Authors: Careau, Vincent; Gifford, Matthew E.; Biro, Peter A.
Source: Functional Ecology, Volume 28, Issue 5, pages 1175–1186, October 2014.
Brief summary of the paper: Standard metabolic rate (SMR) and maximal metabolic rate (MMR) are fundamental measures in ecology and evolution because they set the scope within which animals can perform activities that directly affect fitness. In ectotherms, both SMR and MMR are repeatable over time when measured at a single ambient temperature (Ta).
Many ectotherms encounter variable Ta from day to day and over their lifetime, yet it is currently unknown whether individual differences hold across an ecologically relevant range of Ta (i.e. thermal repeatability; RT). Moreover, it is possible that thermal sensitivity of SMR and MMR are important individual attributes, and correlated with one another, but virtually nothing is known about this at present.
We measured SMR and MMR across an ecologically relevant Ta gradient (i.e. from 10 to 25 °C) in wild-caught salamanders (Plethodon albagula) and found that RT was significant in both traits.

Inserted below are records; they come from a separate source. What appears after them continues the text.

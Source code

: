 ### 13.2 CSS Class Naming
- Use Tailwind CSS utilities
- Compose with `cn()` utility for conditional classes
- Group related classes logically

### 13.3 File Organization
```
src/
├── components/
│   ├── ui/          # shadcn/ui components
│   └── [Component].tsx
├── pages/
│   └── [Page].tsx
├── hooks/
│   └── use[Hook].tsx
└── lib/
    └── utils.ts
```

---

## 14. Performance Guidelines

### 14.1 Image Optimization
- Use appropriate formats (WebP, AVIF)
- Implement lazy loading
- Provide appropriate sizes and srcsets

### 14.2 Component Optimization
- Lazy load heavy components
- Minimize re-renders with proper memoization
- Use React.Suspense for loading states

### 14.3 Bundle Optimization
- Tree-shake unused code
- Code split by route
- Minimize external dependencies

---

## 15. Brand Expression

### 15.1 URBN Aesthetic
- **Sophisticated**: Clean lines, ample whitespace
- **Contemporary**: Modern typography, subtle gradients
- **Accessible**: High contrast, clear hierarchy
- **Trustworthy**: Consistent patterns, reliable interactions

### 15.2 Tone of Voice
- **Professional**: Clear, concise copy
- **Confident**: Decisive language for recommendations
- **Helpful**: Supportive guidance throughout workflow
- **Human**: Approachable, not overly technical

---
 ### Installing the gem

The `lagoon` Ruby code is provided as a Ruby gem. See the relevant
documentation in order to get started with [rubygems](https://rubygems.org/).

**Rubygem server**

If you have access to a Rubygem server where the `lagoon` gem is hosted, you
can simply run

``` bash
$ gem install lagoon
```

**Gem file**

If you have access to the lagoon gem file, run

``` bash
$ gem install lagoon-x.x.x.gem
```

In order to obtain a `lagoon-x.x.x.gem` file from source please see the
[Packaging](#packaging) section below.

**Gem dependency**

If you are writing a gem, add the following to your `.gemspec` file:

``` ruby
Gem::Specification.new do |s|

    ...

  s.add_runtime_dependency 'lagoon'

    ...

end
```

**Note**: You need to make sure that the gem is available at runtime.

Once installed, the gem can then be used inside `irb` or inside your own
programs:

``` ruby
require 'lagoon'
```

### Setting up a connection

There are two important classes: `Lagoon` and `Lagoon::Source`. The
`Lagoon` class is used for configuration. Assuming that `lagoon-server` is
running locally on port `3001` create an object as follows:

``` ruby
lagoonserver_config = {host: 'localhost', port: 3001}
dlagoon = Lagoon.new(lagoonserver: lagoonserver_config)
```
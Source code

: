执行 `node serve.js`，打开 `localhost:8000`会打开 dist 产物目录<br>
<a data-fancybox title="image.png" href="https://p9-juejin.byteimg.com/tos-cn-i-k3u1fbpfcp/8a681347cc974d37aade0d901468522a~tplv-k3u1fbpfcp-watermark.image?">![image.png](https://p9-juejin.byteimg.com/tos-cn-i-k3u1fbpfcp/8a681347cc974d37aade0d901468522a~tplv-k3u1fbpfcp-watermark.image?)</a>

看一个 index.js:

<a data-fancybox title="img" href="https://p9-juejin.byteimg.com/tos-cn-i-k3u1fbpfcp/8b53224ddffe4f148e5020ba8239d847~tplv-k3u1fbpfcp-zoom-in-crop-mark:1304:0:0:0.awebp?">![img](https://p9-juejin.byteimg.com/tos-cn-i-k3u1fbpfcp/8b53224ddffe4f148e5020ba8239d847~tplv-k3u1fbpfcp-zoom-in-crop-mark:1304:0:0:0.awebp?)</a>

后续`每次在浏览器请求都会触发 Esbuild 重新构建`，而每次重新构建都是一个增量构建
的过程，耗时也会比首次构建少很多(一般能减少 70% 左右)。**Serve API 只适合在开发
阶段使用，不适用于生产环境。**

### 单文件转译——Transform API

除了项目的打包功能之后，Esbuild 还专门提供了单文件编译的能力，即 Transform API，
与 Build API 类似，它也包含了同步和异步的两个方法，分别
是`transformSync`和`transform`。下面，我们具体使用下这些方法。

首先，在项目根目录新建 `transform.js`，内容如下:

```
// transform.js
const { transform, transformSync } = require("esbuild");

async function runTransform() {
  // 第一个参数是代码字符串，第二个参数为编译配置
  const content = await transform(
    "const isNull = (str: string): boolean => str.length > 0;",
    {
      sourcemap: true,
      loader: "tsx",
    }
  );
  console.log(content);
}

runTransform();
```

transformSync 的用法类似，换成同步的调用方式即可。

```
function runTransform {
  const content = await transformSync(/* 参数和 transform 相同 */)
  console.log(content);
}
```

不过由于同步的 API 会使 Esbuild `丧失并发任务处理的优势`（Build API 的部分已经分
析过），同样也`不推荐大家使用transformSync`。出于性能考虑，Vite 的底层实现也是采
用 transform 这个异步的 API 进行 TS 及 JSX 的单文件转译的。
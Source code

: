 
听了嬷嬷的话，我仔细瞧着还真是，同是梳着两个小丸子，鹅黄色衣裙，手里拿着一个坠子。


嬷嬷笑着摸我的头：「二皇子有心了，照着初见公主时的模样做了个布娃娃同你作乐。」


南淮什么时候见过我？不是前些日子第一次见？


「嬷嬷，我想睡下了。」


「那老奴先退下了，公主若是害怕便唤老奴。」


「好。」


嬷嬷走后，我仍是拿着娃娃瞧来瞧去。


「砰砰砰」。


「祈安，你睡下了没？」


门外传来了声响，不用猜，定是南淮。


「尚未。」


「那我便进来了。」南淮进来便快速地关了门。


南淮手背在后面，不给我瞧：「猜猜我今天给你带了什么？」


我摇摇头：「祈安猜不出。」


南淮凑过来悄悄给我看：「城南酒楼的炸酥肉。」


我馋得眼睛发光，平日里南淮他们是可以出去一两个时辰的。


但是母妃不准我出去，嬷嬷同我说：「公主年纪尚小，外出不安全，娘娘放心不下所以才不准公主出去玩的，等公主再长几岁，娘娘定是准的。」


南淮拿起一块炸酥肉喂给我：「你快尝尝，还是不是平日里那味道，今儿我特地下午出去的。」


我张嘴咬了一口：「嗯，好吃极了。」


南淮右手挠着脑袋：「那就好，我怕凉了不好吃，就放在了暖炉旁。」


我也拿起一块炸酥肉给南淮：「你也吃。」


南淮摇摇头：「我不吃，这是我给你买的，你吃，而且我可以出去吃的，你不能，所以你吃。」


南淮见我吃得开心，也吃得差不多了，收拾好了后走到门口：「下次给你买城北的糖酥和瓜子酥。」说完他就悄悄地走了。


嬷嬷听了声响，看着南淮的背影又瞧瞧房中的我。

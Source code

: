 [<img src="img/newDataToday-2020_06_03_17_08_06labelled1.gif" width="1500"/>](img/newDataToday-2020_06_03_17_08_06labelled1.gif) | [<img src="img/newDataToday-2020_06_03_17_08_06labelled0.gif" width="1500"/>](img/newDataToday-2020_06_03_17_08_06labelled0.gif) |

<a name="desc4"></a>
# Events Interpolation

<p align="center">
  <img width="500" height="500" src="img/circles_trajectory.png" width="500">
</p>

SMR and MMR were also positively correlated, resulting in a lower RT in absolute and factorial aerobic scopes (AAS and FAS).
We found significant individual differences in thermal sensitivity for both SMR and MMR, but not for AAS and FAS. The intercept (at Ta = 0 °C) and the slope of the thermal reaction norms were negatively correlated; individuals with low MR at low Ta had a higher thermal sensitivity. Finally, individuals with a high thermal sensitivity for SMR also had high thermal sensitivity for MMR.
Our results suggest that natural selection occurring over variable Ta may efficiently target the overall level of – and thermal sensitivity in – SMR and MMR. However, this may not be the case for metabolic scopes, as the positive correlation between SMR and MMR, in addition to their combined changes in response to Ta, yielded little individual variation in AAS and FAS.
Our results support the idea that organisms with low metabolism at low Ta have a high metabolic thermal sensitivity as a compensatory mechanism to benefit in periods of warmer environmental conditions. Hence, our study reveals the importance of considering within-individual variation in metabolism, as it may represent additional sources of adaptive (co)variation.